[PROVIDED DATA — start]

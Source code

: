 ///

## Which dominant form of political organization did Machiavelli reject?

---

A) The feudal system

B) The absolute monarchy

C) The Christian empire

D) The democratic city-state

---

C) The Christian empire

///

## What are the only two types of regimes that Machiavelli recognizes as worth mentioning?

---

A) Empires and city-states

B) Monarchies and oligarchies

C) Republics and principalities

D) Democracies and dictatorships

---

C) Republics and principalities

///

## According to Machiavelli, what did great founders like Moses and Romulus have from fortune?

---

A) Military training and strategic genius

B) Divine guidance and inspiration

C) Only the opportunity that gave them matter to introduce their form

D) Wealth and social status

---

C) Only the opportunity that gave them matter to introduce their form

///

[PROVIDED DATA — finish]
[PROVIDED DATA — start]

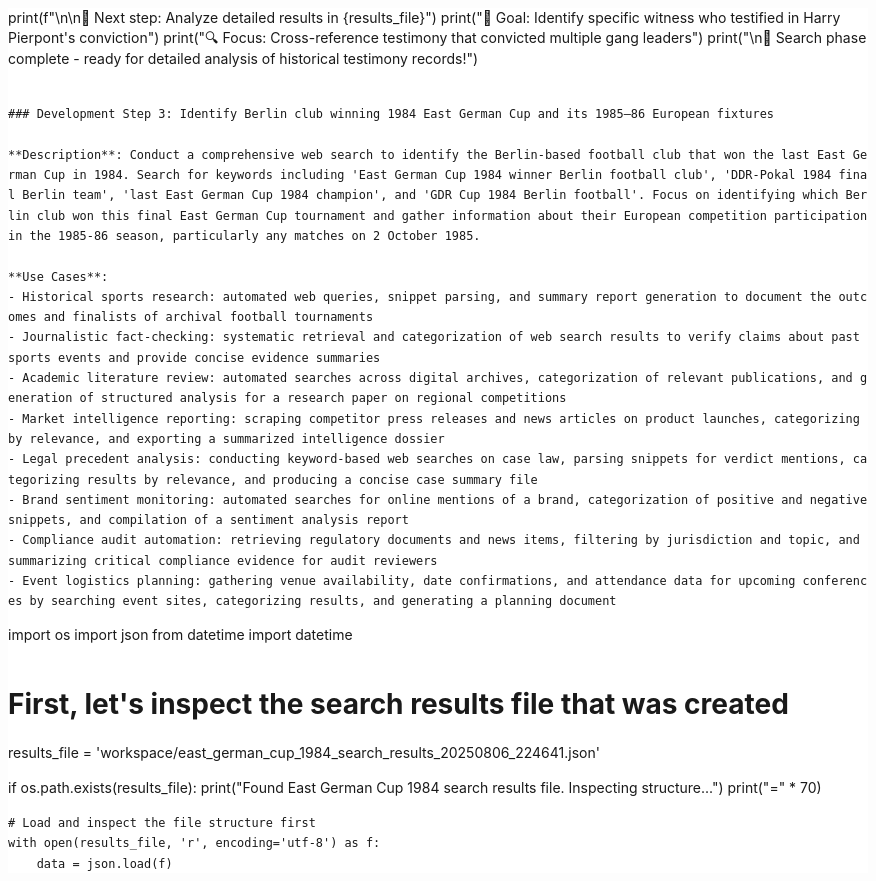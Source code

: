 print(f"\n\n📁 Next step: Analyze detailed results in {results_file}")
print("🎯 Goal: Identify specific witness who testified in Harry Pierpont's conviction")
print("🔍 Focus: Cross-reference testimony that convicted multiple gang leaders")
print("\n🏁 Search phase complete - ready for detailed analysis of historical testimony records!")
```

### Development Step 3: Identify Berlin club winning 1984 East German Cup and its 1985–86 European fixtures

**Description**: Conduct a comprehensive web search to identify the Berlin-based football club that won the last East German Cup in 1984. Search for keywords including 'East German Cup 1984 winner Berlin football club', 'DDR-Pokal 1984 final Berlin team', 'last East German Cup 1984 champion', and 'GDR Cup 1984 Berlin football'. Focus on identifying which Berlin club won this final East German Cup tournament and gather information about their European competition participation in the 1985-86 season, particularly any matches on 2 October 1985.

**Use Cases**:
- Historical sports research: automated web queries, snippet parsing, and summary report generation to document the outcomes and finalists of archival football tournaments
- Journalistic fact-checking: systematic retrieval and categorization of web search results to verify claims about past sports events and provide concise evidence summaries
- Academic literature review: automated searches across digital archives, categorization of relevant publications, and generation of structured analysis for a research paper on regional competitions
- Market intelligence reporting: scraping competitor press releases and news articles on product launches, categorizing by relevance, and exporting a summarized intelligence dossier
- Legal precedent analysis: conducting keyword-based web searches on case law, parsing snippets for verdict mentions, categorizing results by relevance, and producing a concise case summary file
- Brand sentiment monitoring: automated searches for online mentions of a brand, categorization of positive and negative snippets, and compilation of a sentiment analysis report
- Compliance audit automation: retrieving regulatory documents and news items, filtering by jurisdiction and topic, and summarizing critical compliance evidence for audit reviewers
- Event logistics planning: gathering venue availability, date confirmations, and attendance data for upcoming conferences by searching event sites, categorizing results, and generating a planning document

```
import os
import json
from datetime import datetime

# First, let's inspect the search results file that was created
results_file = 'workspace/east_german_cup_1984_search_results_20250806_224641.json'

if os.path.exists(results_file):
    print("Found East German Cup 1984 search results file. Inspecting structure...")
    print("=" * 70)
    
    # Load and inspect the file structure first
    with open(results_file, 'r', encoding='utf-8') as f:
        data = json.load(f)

[PROVIDED DATA — finish]
[PROVIDED DATA — start]

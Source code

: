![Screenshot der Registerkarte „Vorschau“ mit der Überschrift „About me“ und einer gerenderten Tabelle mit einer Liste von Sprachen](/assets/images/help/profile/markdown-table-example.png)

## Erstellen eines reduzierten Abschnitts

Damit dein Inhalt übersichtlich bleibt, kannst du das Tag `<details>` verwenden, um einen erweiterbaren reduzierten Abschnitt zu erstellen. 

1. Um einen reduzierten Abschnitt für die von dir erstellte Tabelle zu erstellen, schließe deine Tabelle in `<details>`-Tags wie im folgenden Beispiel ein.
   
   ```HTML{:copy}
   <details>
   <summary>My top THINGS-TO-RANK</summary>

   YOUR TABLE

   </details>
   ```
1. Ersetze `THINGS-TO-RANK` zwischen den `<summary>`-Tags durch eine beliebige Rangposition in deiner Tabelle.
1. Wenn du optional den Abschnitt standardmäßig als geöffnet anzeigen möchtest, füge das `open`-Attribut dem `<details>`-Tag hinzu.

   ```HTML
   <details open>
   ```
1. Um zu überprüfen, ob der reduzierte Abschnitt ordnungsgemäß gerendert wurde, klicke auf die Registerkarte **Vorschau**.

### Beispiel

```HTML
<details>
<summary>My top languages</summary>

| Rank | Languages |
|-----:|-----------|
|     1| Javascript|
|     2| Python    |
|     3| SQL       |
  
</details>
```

[PROVIDED DATA — finish]

PROBLEM TO SOLVE => Reproduce verbatim the lines above, from the line with "with open(results_file, 'r', encoding='utf-8')" through the line with "data = json.load(f)".

OUTPUT =>
    with open(results_file, 'r', encoding='utf-8') as f:
        data = json.load(f)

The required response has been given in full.